Roger Thompson of Exploit Security Labs posted today about finding poisoned Google sponsored links that surreptitiously direct searchers through malicious sites that attempt to surreptitiously install malware on your PC.
According to Thompson, if you ran a Google search for "BetterBusinessBureau" from April 10 through about 11am EST this morning, you'd have stood a one in three chance of seeing a top sponsored link with green link text that read www.bbb.org - just like the real search result. If you clicked that sponsored link, you'd even end up at the regular BBB site as per normal.
But before you got to the bbb.org site, you'd invisibly pass through a malicious site that would try to exploit an Internet Explorer browser hole. The site wouldn't have shown up in your browser, and you wouldn't have had any way of knowing about the redirection ahead of time.

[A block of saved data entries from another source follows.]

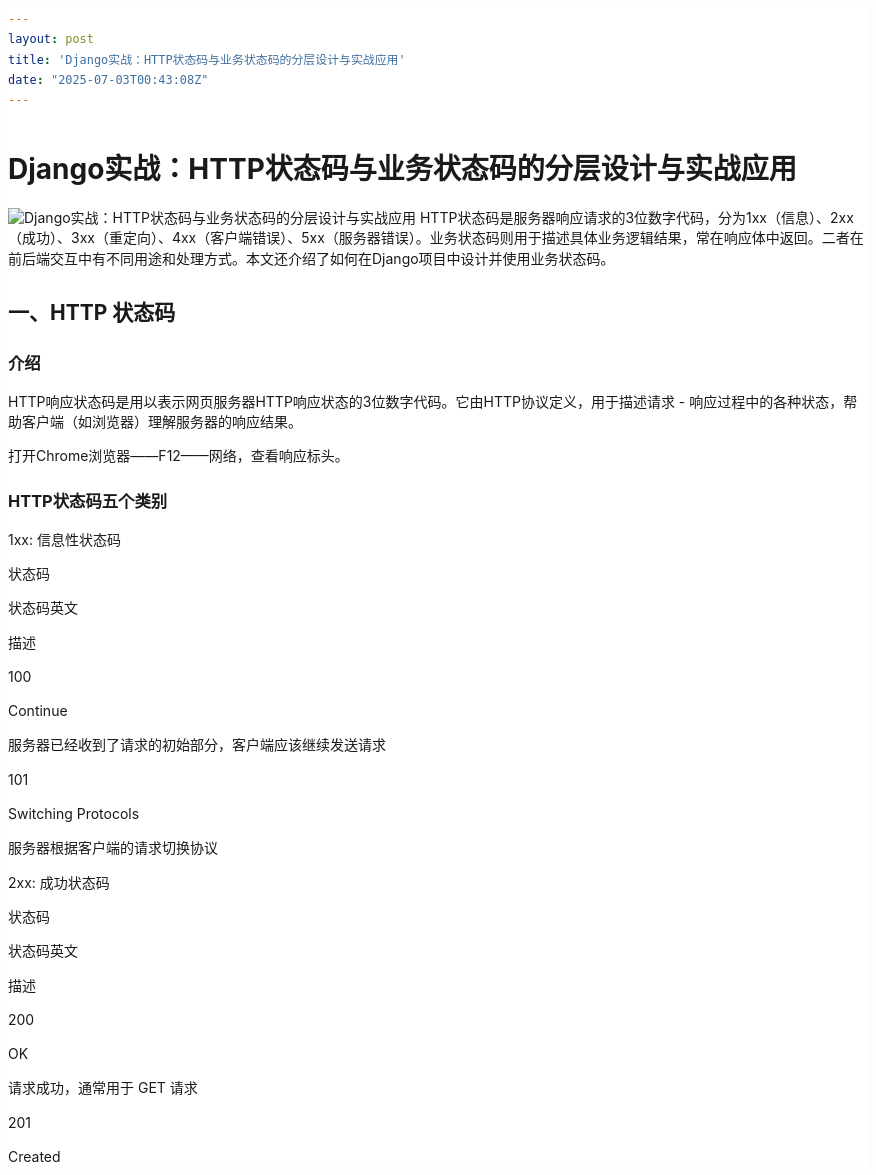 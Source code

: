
 ```yaml
---
layout: post
title: 'Django实战：HTTP状态码与业务状态码的分层设计与实战应用'
date: "2025-07-03T00:43:08Z"
---
```

Django实战：HTTP状态码与业务状态码的分层设计与实战应用
================================

![Django实战：HTTP状态码与业务状态码的分层设计与实战应用](https://img2024.cnblogs.com/blog/1565852/202507/1565852-20250702171940965-625554063.png) HTTP状态码是服务器响应请求的3位数字代码，分为1xx（信息）、2xx（成功）、3xx（重定向）、4xx（客户端错误）、5xx（服务器错误）。业务状态码则用于描述具体业务逻辑结果，常在响应体中返回。二者在前后端交互中有不同用途和处理方式。本文还介绍了如何在Django项目中设计并使用业务状态码。

一、HTTP 状态码
----------

### 介绍

HTTP响应状态码是用以表示网页服务器HTTP响应状态的3位数字代码。它由HTTP协议定义，用于描述请求 - 响应过程中的各种状态，帮助客户端（如浏览器）理解服务器的响应结果。

打开Chrome浏览器——F12——网络，查看响应标头。

### HTTP状态码五个类别

1xx: 信息性状态码

状态码

状态码英文

描述

100

Continue

服务器已经收到了请求的初始部分，客户端应该继续发送请求

101

Switching Protocols

服务器根据客户端的请求切换协议

2xx: 成功状态码

状态码

状态码英文

描述

200

OK

请求成功，通常用于 GET 请求

201

Created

Unlike with real search results, you don't see the destination URL if you pass your mouse over a Google sponsored link.
Our colleagues over at InfoWorld have some more background on this in a story called: Experts: Google Doesn't Police Advertisers.
You'd have had no idea that you passed through the poisoned site on your way to the BBB - or that if your PC lacked a critical security patch, the site would have surreptitiously downloaded malware onto your computer meant to steal banking credentials. (When Thompson e-mailed a sample to me, my antivirus identified it as Infostealer.Bancos and deleted it from my e-mail.)
I haven't yet heard back from Google to see if they can verify these attacks, but Thompson has screen shots with results from his LinkScanner browser add-on that appear to identify the malicious links.
When I talked with Thompson, he said the attacks attempted to hit an old, but still commonly attacked Windows MDAC vulnerability in Windows XP and Windows Server 2003. So if you were smart enough to keep your system patched you'd have been safe from these particular exploits.
But it looks like the framework is still in place for other Internet criminals to come along and pay for a similar sponsored link for other search results. It's not unusual to redirect through an advertising service site that records your passing for legit sponsored links, Thompson says. When I just checked, Ask.com also hides the URL for sponsored links, while Yahoo and MSN display what looks like redirection links at yahoo.com and msn.com.
Also, a subdirectory of the malicious redirection site used in the Google attacks still appears to host the MDAC exploit.
I'd love to hear from Google whether they screen purchasers of sponsored links or the redirection URLs they use. I hope so, since after this and the MySpace malicious banner ad fiasco from last year, online crooks now seem to happily use ads as an attack vector.
In the meantime, you can use XPL's Linkscanner and McAfee's SiteAdvisor, both available in free versions, to give you some advanced warning about dangerous search results.